Aaron Boyd's Assignment 8: Difference between revisions

I decided to use laplace transforms to solve a pendulum equation. A pendulum with a weight of mass m and a massless rod length L is released from an initial angle \theta₀. Find a function to determine the angle at any time t. The summation of forces yields ${\displaystyle \begin{array}{rl}{F}_x& =T\sin (\theta )\\ F_y& =T\cos (\theta )-mg=0\end{array}}$

Polar coordinates may be easier to use, lets try that.

now:

${\displaystyle \begin{array}{rl}{F}_r& =T-mg\cos (\theta )=0\\ F_{\theta }& =\sin (\theta )mg=maL\end{array}}$

${\displaystyle \begin{array}{rl}\text{Now since }{F}_r& =0\text{ we can ignore it and look only at }{F}_{\theta }.\\ \text{ Since we know }{F}_{\theta }& =maL\text{ and }ma=mLa.\text{ We can conclude}\end{array}}$

${\displaystyle \begin{array}{r}\sin (\theta )*mg=mL\ddot{\theta }\end{array}}$

canceling the common mass term and rearranging a bit we get.

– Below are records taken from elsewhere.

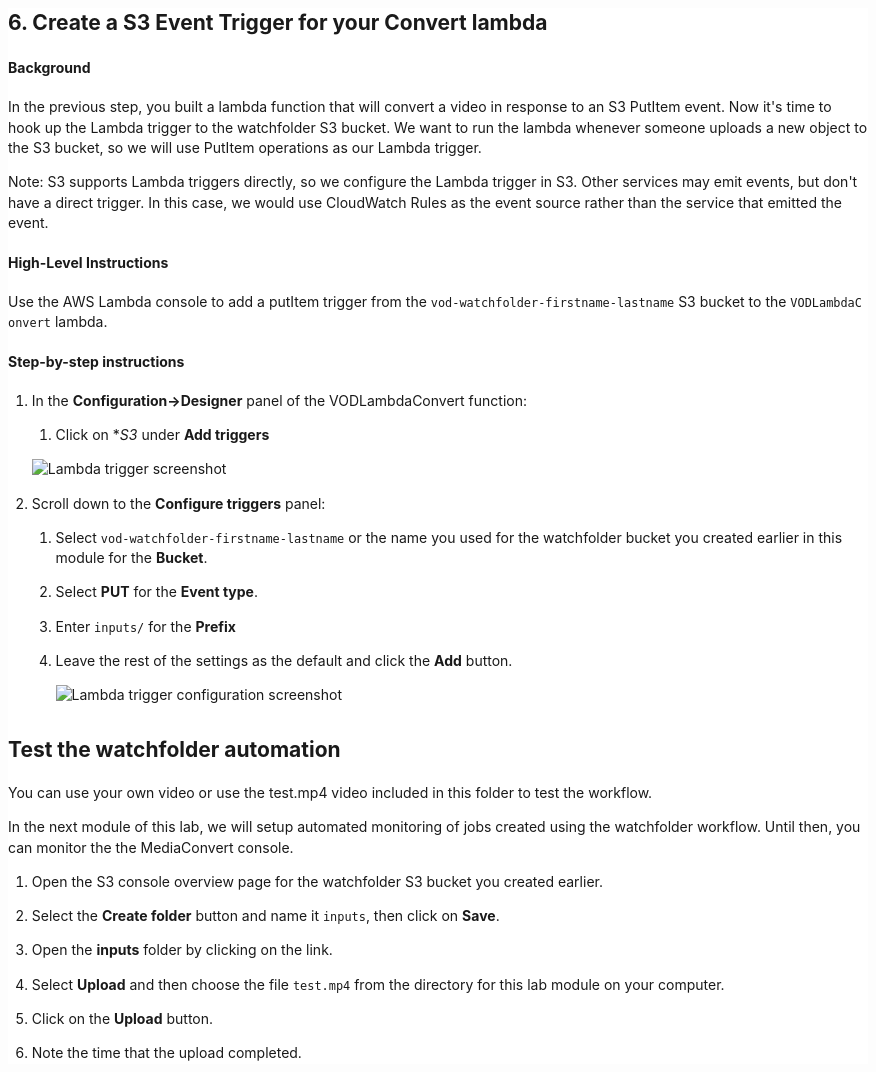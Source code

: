 ## 6. Create a S3 Event Trigger for your Convert lambda

#### Background

In the previous step, you built a lambda function that will convert a video in response to an S3 PutItem event.  Now it's time to hook up the Lambda trigger to the watchfolder S3 bucket.  We want to run the lambda whenever someone uploads a new object to the S3 bucket, so we will use PutItem operations as our Lambda trigger.

Note: S3 supports Lambda triggers directly, so we configure the Lambda trigger in S3.  Other services may emit events, but don't have a direct trigger.  In this case, we would use CloudWatch Rules as the event source rather than the service that emitted the event.

#### High-Level Instructions

Use the AWS Lambda console to add a putItem trigger from the `vod-watchfolder-firstname-lastname` S3 bucket to the `VODLambdaConvert` lambda.  

#### Step-by-step instructions

1. In the **Configuration->Designer** panel of the VODLambdaConvert function:
    1. Click on **S3* under **Add triggers**

    ![Lambda trigger screenshot](../images/lambda-s3-trigger.png)

1. Scroll down to the **Configure triggers** panel:

    1. Select `vod-watchfolder-firstname-lastname` or the name you used for the watchfolder bucket you created earlier in this module for the **Bucket**.
    2. Select **PUT** for the **Event type**.
    3. Enter `inputs/` for the **Prefix**
    3. Leave the rest of the settings as the default and click the **Add** button.

        ![Lambda trigger configuration screenshot](../images/lambda-trigger-confgure.png)


## Test the watchfolder automation

You can use your own video or use the test.mp4 video included in this folder to test the workflow.

In the next module of this lab, we will setup automated monitoring of jobs created using the watchfolder workflow.  Until then, you can monitor the the MediaConvert console.  

1. Open the S3 console overview page for the watchfolder S3 bucket you created earlier.

2. Select the **Create folder** button and name it `inputs`, then click on **Save**.

3. Open the **inputs** folder by clicking on the link.

1. Select **Upload** and then choose the file `test.mp4` from the directory for this lab module on your computer.

1. Click on the **Upload** button.

2. Note the time that the upload completed.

${\displaystyle \begin{array}{r}\ddot{\theta }-(g/L)\sin (\theta )=0\\ \\ \text{Now we take the laplace transform of this.}\\ \text{Unfortunately the laplace transform of that is horrible. Long, and impossible to solve.}\\ \text{So we use the approximation }\\ \\ \sin (\theta )=\theta \\ \text{ where }\theta \text{ is small. }\\ \\ \text{(I tried to leave }sin(\theta )\text{ in the equation.}\\ \text{After 4 hours and many wolframalpha.com timeouts I gave up) }\\ \\ \text{with this new equation we get:}\\ \\ g*\frac{\theta (t)}{L+s^2}*\theta (t)-s\theta (0)-\dot{\theta }(0)=0\\ \\ \text{we know that }\theta (0)={\theta }_0\text{ and }\dot{\theta }(0)=0\\ \\ \\ \text{solving for }\theta (t)\text{ we get}\\ \\ \theta (t)=s*\frac{{\theta }_0}{(\frac{-g}{L}+S^2)}\\ \\ \\ \text{now we take the inverse laplace transform of that which yields }\\ \\ \\ \theta (t)=cosh(t\sqrt{(}\frac{g}{L}))\\ \end{array}}$